Now Miranda can't think of pre-LAWKI loss without remembering her friend Becky, who dies before LAWKI begins. She just can't. So even though B3 is moving along without any references to Sammi or Megan or Dan or Mom's boyfriend Peter, I had to have Miranda think of Becky. It would be untrue to her character if she didn't.
It's a tricky balance. Later on in that scene, I threw in a real fast reference (and not really a necessary one) to Henry, the guy Matt worked in the post office with. I needed a name more than anything else, and I'd already referred to a couple of people from Miranda's school, so I didn't want to use another one of them. I could have gone with something like Joe, who worked at the deli, but that got me thinking if Miranda would even know the name of someone who worked at a deli. She mentions fast food chains in LAWKI, but not neighborhood stores. So I used Henry instead, although it could be confusing to first time readers, who might wonder why or when Matt worked at the post office.

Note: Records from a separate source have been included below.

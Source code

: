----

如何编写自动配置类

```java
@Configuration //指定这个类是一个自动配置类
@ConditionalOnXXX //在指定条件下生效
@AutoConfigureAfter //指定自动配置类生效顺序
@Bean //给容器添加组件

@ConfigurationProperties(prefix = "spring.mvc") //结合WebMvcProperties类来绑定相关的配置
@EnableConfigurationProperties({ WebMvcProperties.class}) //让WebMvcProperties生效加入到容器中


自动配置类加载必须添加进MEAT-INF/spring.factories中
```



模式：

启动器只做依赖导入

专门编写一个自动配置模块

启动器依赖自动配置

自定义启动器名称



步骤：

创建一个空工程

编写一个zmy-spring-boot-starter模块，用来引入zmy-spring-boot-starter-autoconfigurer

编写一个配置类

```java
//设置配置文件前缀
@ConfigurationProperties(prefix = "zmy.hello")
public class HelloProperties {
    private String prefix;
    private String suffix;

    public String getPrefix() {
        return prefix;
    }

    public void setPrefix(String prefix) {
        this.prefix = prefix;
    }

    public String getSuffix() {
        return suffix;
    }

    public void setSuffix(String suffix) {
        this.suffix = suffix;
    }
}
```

Speaking of Matt, tomorrow he and Jon should be returning from their sojourn at the Delaware, shad and Matt's extremely unexpected bride Syl in hand. Or on bike. I have a line I came up with in Missouri that I've been looking forward to putting in B3 for months now: It was like the whole world came to an end just so you could really notice her cheekbones.
Then I'll take the weekend and most likely Monday off. I'm having lunch with my mother on Monday, and that means buying groceries for her and running some errands of my own on my way to her home. And I have no illusions that I'll get home mid afternoon all fired up for a good day's work. But I figure if I average 50 pages a week, then 8 weeks would mean 400 pages, and I certainly don't plan for B3 to be 400 pages long. Syl's cheekbones aren't going to be that worth noticing. But I'm excited about adding a new character to the mix, so I'll be ready, even eager, to resume work on Tuesday (or so I tell myself on Thursday).